WORK REQUIRED:
Your task is to work out how many lines in the data include the word "PERF". Reply with the number alone.
(EXERCISE INPUT begins)
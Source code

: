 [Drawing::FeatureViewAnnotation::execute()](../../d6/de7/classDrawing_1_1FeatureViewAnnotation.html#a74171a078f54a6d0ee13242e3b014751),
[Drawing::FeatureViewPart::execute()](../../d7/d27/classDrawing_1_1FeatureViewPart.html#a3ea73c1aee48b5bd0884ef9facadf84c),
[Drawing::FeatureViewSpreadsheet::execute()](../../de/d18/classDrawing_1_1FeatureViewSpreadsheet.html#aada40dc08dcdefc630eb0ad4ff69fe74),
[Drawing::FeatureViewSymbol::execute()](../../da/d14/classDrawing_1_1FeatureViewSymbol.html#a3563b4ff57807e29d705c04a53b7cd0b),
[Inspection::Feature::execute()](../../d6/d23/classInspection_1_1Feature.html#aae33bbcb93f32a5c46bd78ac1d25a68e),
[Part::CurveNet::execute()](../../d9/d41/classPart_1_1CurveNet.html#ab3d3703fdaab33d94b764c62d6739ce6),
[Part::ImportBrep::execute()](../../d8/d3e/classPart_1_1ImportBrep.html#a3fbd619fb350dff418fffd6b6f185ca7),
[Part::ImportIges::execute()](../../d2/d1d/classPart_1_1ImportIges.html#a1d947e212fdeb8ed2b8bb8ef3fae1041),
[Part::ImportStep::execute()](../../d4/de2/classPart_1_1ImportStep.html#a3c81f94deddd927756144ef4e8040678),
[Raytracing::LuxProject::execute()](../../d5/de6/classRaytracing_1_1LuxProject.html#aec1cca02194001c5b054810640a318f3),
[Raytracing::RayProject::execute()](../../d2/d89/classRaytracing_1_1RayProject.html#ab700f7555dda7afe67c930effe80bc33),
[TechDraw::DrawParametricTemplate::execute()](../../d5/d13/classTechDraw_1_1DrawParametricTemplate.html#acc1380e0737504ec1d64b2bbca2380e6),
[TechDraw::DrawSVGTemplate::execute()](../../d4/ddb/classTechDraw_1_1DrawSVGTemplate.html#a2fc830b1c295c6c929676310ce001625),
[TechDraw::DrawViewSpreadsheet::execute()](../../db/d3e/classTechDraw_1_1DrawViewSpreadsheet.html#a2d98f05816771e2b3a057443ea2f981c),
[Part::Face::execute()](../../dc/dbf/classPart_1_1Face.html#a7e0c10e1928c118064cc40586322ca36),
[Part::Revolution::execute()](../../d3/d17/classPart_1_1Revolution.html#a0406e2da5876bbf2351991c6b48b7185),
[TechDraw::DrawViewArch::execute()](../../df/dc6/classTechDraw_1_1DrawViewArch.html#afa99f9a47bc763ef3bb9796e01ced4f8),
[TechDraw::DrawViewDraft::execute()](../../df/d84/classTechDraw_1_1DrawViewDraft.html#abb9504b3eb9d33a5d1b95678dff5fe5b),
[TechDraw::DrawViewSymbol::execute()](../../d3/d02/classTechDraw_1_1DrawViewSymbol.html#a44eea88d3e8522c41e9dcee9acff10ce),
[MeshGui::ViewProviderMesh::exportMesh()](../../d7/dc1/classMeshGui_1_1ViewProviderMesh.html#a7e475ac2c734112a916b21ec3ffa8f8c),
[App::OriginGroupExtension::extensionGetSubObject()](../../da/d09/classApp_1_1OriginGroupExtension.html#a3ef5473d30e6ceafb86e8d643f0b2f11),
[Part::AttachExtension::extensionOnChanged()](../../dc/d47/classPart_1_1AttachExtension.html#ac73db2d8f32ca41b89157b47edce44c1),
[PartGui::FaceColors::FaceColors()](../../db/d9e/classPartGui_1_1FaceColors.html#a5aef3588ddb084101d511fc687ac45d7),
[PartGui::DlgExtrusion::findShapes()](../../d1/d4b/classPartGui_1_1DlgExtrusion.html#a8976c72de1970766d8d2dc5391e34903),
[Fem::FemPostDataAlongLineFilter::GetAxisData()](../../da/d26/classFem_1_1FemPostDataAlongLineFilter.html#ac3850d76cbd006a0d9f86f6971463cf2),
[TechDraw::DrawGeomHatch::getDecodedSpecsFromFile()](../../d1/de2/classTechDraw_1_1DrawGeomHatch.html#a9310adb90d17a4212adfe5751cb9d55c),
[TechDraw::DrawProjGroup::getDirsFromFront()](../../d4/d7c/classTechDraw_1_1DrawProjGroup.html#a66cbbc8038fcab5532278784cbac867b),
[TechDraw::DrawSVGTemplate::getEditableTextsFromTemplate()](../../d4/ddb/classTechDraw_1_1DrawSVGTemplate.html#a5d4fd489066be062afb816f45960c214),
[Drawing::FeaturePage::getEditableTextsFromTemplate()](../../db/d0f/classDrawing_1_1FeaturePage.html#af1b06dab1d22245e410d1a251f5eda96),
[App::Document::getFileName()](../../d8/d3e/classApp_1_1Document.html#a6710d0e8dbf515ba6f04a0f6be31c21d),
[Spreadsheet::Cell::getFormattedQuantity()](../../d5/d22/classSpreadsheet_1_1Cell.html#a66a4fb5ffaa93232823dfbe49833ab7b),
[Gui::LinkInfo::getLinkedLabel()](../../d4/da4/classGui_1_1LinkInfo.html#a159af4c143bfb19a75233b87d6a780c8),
(EXERCISE INPUT ends)
(EXERCISE INPUT begins)
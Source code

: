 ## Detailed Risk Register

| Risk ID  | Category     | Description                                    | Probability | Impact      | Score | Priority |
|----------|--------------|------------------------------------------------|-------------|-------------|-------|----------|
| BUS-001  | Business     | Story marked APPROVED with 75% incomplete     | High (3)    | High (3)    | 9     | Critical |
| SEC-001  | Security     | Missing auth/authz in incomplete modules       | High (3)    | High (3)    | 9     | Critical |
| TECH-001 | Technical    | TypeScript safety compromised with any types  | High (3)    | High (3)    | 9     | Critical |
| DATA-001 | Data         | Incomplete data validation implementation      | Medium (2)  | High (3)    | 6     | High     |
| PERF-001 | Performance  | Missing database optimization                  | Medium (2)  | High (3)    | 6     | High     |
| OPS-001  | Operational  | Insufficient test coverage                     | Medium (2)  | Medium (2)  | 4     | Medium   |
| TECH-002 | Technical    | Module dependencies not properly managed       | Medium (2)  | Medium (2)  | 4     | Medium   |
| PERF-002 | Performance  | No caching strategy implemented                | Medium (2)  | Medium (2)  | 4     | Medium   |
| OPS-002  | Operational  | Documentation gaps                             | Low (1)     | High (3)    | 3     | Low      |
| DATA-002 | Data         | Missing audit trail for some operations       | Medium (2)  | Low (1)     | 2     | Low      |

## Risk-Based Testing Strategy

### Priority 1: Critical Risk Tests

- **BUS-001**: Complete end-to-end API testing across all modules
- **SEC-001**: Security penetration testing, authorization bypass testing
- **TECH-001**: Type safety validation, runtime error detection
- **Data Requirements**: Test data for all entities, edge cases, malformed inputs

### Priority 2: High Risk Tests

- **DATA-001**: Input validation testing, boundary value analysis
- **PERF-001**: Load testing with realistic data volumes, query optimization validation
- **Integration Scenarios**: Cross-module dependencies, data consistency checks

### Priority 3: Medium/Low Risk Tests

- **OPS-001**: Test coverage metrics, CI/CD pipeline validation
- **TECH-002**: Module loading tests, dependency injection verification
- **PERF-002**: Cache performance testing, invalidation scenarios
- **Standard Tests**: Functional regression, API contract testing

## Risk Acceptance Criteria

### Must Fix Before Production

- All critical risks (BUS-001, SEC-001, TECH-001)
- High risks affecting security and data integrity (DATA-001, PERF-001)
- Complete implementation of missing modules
(EXERCISE INPUT ends)
RESULT BELOW:
5